Study designs would be informed by developmental science; be grounded in a clearly specified empirical model of behavior change; adhere to the NIMH experimental therapeutics approach to clinical trials; and, provide a strong rationale for the type, timing, and intensity of the selected interventions. Specifically, the approach should address key JITAI design principles, including intervention decision points, intervention options, tailoring variables, decision rules, and sustained intervention engagement and adherence. Areas of focus might include in-the-moment behavior change approaches that promote the use of transdiagnostic intervention strategies in daily life (e.g., exposure, behavioral activation, or emotion regulation skills), in-the-moment interventions that provide scaffolding and promote skill use at opportune moments to mitigate the cognitive impairments associated with a specific disorder (e.g., attention deficit hyperactivity disorder, autism, depression), or passive approaches for monitoring risk or vulnerability states associated with a specific mental illness to promote responsive, proactive help seeking behavior or self-management strategies.
Applications should also highlight how the proposed study will provide the field with generalizable knowledge about factors that drive adolescent engagement, motivation, and behavior change in the digital health space, and practical challenges and ethical considerations related to the study population.
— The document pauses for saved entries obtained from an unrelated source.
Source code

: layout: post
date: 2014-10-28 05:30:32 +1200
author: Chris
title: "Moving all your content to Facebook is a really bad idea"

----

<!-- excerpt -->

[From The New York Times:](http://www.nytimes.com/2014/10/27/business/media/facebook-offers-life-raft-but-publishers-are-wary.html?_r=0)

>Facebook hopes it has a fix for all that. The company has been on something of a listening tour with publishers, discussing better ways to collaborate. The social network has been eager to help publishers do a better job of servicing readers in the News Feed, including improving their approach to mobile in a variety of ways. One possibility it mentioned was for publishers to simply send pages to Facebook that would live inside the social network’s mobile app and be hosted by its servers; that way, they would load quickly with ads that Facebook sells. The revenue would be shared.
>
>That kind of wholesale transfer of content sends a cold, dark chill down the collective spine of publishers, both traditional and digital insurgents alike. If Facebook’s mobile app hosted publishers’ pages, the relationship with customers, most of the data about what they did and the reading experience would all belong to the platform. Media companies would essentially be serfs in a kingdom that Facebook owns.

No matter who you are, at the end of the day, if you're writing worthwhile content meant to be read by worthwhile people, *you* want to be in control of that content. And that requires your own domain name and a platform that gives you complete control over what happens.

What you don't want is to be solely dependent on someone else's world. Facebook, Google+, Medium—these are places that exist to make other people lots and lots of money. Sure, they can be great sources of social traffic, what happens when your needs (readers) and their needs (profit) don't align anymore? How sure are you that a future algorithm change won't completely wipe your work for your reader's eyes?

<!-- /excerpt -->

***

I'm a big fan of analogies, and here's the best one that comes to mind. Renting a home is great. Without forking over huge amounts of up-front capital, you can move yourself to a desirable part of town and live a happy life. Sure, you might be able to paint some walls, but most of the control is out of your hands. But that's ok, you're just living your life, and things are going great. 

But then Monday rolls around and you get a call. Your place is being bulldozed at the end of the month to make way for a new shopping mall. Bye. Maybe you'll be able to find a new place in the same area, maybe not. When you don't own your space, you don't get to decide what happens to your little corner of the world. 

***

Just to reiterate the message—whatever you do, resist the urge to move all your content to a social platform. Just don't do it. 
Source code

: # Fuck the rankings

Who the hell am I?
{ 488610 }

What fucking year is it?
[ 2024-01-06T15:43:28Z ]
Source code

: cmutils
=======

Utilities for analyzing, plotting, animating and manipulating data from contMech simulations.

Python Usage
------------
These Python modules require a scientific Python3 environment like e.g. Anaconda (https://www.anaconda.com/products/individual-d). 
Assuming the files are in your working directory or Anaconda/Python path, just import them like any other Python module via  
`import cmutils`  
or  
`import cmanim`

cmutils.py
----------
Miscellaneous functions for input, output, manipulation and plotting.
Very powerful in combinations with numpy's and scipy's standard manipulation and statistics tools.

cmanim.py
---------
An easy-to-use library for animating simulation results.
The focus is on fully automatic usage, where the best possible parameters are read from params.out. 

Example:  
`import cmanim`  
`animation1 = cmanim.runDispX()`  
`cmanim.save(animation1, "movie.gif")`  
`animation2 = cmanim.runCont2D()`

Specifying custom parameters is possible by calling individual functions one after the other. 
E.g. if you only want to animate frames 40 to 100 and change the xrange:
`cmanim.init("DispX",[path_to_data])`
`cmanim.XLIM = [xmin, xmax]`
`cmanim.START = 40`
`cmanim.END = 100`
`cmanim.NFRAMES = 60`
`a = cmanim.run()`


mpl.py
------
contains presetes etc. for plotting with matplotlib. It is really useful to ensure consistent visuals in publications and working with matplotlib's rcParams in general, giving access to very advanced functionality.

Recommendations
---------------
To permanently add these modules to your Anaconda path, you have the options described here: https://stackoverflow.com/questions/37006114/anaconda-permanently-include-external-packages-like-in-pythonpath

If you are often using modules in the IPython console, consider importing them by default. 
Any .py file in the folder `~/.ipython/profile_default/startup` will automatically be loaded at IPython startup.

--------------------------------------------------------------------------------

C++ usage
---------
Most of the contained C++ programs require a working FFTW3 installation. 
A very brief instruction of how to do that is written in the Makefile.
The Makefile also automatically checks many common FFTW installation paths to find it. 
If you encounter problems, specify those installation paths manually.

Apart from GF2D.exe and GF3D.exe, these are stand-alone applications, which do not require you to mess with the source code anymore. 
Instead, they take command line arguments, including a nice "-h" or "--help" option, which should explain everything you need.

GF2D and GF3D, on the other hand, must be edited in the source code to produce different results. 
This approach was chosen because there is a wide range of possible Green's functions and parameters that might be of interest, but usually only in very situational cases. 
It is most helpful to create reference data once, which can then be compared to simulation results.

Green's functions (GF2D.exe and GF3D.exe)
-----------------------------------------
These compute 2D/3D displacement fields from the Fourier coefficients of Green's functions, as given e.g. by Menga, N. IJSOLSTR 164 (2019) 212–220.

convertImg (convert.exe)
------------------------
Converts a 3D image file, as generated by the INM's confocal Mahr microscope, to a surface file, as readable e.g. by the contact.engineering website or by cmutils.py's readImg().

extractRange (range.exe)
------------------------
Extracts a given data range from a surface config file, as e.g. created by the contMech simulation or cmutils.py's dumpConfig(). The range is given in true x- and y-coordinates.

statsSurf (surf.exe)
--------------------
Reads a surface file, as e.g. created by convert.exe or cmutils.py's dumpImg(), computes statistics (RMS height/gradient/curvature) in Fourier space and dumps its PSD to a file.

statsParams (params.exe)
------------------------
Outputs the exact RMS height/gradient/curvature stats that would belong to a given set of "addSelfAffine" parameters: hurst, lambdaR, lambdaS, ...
For example, factors related to intervention use within the context of schoolwide student mobile phone policies, parental concerns about limiting adolescent cell phone use when the phone is a treatment device, and engagement factors associated with the extended use of digital health interventions.
Anticipated Outcomes and Products:
It is anticipated that research generated from this concept would produce robust effectiveness data to support future definitive trials; generalizable knowledge about factors driving adolescent engagement, adherence, motivation, and behavior change; and approaches for deriving clinically actionable data from complex smartphone- or sensor-derived data.